Suffit-il parfois d’attendre que les choses se retournent pour les voir apparaître sous leur meilleur jour ? Violaine venait de faire demi-tour, offrant un jeans bombé d’amour.
Qu’on me comprenne bien, ce n’était pas, une vision réductrice, voire machiste, des femmes. Celle-ci était même intelligente, qui plus est, et dûment pourvue d’un cœur. Je veux dire par là, qu’elle avait surtout une intelligence de cœur. Quoique, très complexe. Passons.
Un prénom, est-ce prémonitoire ?
Violaine, ça m’avait tout de suite fait penser à violence, à viol. C’est bizarre, les mots.
J’ai cru longtemps que j’avais des tendances sadiques. L’autoritarisme (sans aller jusqu’à la brutalité) dont je fais souvent preuve lors de mes étreintes ; la propension à agripper les parties charnues de ma partenaire. Mon goût immodéré pour les histoires de viol. Toute évocation, verbale, journalistique, littéraire ou cinématographique d’une femme en proie aux assauts d’un ou plusieurs mâles avait sur moi un effet certain. Tout restait dans l’ordre du fantasme, ou plutôt de son savant désordre.
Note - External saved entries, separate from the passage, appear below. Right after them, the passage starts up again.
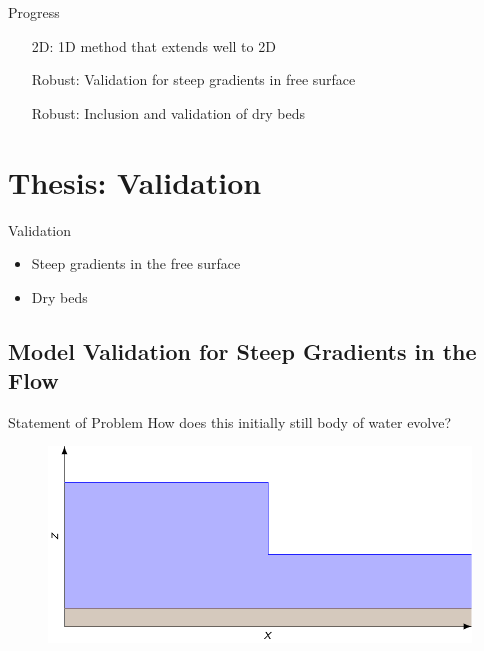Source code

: \documentclass[]{beamer}
\begin{document}
\begin{frame}{Progress}
	\begin{itemize}
		\item[2D:] 1D method that extends well to 2D \checkmark
		\item[Robust:] Validation for steep gradients in free surface
		\item[Robust:] Inclusion and validation of dry beds
	\end{itemize}	
\end{frame}

\section{Thesis: Validation}
\begin{frame}{Validation}
	\begin{itemize}
		\item Steep gradients in the free surface
		\item Dry beds
	\end{itemize}
\end{frame}


\subsection{ Model Validation for Steep Gradients in the Flow}
\begin{frame}{Statement of Problem}
	How does this initially still body of water evolve?
	\begin{figure}
		\includegraphics[width=\textwidth]{./Pics/SteepGradients/Wavetank.pdf}
	\end{figure}
\end{frame}	
\end{document}
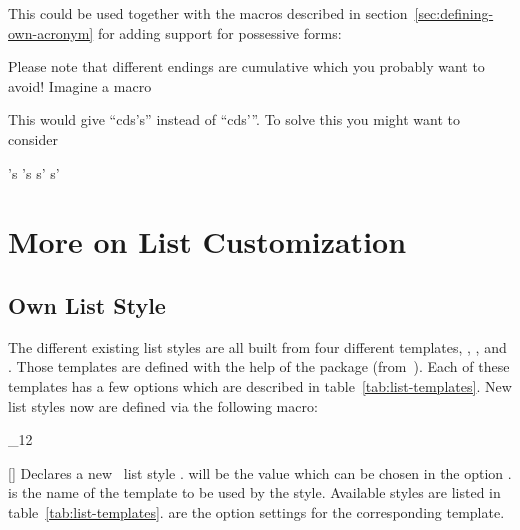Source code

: \documentclass[load-preamble+]{cnltx-doc}
\makeatletter
\renewenvironment{commands}
  {%
    \cnltx@set@catcode_{12}%
    \let\command\cnltx@command
    \cnltxlist
  }
  {\endcnltxlist}
\makeatother
\begin{document}
This could be used together with the macros described in
section~\vref{sec:defining-own-acronym} for adding support for possessive
forms:

Please note that different endings are cumulative which you probably want to
avoid! Imagine a macro
This would give \enquote{\ac{cd}s's} instead of \enquote{\ac{cd}s'}.  To solve
this you might want to consider
\begin{sourcecode}
     {'s} {'s}
       {s'} {s'}
\end{sourcecode}

\section{More on List Customization}\label{sec:more-list-cust}
\subsection{Own List Style}

The different existing list styles are all built from four different
templates, , ,  and .
Those templates are defined with the help of the 
package (from~\cite{bnd:l3packages}).  Each of these templates has a few
options which are described in table~\vref{tab:list-templates}.  New list
styles now are defined via the following macro:

\begin{commands}
  \command{DeclareAcroListStyle}[]
    Declares a new \acro\ list style .   will be the
    value which can be chosen in the option .
     is the name of the template to be used by the style.
    Available styles are listed in table~\ref{tab:list-templates}.
     are the option settings for the corresponding template.
\end{commands}
\end{document}

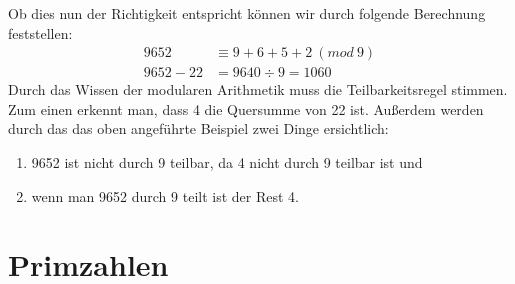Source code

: \documentclass[12pt,a4paper]{article}
\theoremstyle{definition}
\begin{document}
Ob dies nun der Richtigkeit entspricht können wir durch folgende Berechnung feststellen:
\begin{align}
9652      &\equiv 9 + 6 + 5 + 2\ (mod\ 9) \\
9652 - 22 &= 9640 \div 9 = 1060
\end{align}
Durch das Wissen der modularen Arithmetik muss die Teilbarkeitsregel stimmen.
Zum einen erkennt man, dass 4 die Quersumme von 22 ist.
Außerdem werden durch das das oben angeführte Beispiel zwei Dinge ersichtlich:
\begin{enumerate}
    \item 9652 ist nicht durch 9 teilbar, da 4 nicht durch 9 teilbar ist und
    \item wenn man 9652 durch 9 teilt ist der Rest 4.
\end{enumerate}

\newpage
\section{Primzahlen}\label{Primzahlen}
\end{document}
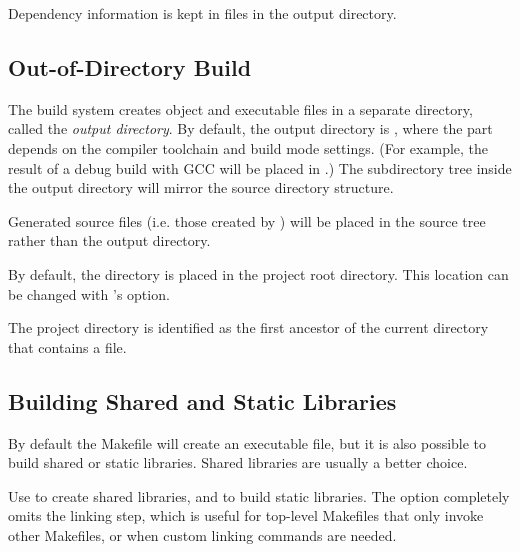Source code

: Dependency information is kept in  files in the output directory.


\subsection{Out-of-Directory Build}
\label{sec:build-sim-progs:out-of-directory-build}

The build system creates object and executable files in a separate directory, called the
\textit{output directory}. By default, the output directory is ,
where the  part depends on the compiler toolchain and build mode settings.
(For example, the result of a debug build with GCC will be placed in .)
The subdirectory tree inside the output directory will mirror the source directory
structure.

\begin{note}
Generated source files (i.e. those created by ) will be placed in the
source tree rather than the output directory.
\end{note}

By default, the  directory is placed in the project root directory. This location
can be changed with 's  option.


\begin{note}
The project directory is identified as the first ancestor of the current directory
that contains a  file.
\end{note}


\subsection{Building Shared and Static Libraries}
\label{sec:build-sim-progs:building-shared-and-static-libraries}

By default the Makefile will create an executable file, but it is also
possible to build shared or static libraries. Shared libraries
are usually a better choice.

Use  to create shared libraries, and 
to build static libraries. The  option completely omits
the linking step, which is useful for top-level Makefiles that only invoke
other Makefiles, or when custom linking commands are needed.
L’idée d’humilier, de passer à l’acte, de faire mal, de réduire une femme aux orifices, ne me convenait pas. Ça m’attristait davantage.
J’ai rencontré Violaine dans un bar à concert très « musique du monde ». Situé tout au bout d’une plage. L’Astrakan café. Un endroit inoubliable. Comme tous les endroits qu’on ne veut pas oublier. L’arrière-salle du bar était joliment aménagée et tenait lieu de salle de concert intimiste. Des groupes musicaux, parfois connus, aux consonances latines, arabes, asiatiques, hindoues ou corses.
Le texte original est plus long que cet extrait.